[Source records]
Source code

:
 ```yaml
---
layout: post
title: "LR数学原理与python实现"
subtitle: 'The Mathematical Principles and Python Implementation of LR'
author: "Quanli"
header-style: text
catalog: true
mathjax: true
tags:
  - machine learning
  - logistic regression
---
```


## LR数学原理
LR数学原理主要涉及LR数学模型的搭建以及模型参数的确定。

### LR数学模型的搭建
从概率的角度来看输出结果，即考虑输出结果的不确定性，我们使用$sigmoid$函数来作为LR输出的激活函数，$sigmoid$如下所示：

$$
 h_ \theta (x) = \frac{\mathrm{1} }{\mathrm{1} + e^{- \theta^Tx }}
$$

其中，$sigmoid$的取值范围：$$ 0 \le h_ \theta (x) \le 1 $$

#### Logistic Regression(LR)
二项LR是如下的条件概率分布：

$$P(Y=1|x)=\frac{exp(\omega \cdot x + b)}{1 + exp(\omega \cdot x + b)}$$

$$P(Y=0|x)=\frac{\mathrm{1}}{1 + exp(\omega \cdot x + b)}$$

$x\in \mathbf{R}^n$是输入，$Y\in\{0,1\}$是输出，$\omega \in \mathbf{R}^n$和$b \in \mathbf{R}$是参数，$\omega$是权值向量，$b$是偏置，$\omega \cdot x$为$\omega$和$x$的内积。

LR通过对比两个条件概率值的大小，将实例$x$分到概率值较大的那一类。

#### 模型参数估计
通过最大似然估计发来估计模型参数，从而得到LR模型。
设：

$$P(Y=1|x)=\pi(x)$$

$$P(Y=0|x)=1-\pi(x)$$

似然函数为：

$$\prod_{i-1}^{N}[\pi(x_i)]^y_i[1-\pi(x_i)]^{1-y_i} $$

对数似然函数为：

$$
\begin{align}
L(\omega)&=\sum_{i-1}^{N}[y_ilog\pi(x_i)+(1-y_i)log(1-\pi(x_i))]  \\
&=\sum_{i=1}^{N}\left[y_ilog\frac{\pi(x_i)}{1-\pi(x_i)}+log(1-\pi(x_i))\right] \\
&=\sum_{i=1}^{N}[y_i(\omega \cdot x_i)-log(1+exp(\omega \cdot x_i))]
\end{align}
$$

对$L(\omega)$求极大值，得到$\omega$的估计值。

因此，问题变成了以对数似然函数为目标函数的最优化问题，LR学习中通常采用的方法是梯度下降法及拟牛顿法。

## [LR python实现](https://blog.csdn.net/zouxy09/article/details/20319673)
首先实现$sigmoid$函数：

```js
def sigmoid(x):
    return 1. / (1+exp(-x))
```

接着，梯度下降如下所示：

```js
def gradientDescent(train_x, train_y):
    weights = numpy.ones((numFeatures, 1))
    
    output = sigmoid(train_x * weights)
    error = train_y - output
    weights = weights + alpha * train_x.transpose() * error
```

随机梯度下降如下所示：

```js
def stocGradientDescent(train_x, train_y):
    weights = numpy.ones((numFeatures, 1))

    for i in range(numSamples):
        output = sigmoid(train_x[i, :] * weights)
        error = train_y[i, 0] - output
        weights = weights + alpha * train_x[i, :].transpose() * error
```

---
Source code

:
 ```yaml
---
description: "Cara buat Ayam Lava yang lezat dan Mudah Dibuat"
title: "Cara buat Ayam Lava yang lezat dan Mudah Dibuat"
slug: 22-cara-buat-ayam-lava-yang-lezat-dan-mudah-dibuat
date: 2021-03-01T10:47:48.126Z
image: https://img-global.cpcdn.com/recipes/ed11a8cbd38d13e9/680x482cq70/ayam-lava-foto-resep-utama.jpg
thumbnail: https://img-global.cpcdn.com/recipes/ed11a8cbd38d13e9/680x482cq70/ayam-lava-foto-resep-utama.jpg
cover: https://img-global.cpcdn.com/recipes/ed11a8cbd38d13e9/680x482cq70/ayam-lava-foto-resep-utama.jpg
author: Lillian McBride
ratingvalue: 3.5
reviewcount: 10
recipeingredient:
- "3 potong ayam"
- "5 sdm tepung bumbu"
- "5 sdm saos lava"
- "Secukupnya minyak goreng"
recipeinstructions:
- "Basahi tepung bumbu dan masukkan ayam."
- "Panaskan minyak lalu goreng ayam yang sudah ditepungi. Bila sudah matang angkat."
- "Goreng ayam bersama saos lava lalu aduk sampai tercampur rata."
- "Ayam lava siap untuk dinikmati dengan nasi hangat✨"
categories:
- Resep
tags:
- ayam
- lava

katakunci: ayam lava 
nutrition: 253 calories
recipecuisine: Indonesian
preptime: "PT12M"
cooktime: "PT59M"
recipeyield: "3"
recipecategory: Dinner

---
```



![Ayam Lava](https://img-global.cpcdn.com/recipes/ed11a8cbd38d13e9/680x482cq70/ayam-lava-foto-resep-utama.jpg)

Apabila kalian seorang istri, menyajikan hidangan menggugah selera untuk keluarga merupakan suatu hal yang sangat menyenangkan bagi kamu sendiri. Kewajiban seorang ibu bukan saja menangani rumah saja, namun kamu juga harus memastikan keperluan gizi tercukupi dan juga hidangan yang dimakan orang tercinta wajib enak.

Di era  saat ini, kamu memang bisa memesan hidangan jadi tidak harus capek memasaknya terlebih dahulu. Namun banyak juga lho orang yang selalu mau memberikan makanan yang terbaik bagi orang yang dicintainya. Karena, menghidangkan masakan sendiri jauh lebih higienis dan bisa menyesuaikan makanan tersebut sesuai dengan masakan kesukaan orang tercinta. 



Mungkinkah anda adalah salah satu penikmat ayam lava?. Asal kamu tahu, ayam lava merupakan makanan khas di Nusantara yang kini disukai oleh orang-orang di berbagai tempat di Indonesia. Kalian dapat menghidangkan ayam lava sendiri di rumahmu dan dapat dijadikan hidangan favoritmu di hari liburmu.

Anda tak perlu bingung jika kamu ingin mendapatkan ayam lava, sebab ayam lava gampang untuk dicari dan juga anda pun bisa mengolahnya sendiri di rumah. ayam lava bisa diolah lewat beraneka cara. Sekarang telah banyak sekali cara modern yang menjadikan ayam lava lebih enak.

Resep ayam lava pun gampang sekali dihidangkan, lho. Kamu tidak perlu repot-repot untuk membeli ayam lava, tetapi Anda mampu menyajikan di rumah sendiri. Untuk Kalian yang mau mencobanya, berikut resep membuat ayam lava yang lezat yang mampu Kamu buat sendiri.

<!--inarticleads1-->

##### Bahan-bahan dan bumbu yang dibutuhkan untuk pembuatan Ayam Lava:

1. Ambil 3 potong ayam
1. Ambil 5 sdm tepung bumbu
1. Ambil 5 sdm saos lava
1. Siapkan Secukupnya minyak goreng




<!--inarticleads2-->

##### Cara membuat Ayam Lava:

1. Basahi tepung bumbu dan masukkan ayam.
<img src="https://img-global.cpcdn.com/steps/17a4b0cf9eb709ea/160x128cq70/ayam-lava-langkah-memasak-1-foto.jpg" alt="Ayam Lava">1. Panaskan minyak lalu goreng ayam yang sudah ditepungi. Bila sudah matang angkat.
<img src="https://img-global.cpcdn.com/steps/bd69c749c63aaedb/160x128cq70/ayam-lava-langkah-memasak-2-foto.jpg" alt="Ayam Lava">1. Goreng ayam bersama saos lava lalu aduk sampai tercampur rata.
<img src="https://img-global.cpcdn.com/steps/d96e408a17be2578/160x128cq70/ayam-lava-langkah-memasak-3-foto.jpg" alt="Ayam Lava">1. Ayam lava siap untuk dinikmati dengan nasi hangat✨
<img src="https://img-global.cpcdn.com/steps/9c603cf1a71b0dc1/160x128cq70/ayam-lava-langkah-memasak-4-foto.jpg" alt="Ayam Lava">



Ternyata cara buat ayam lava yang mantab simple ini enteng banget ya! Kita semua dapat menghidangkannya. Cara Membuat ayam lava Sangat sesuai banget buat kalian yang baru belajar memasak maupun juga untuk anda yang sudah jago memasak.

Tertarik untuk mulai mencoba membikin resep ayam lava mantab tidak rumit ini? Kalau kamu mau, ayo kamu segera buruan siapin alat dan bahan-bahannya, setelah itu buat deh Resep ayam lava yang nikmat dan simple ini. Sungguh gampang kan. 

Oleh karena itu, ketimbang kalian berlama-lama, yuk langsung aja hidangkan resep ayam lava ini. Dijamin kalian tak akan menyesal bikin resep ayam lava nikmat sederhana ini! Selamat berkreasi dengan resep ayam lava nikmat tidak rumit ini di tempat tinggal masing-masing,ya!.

■ **Task to carry out**: Going through the data above, count the lines where the string "harus" appears, and answer with only that number.

■ **Exercise output**: 2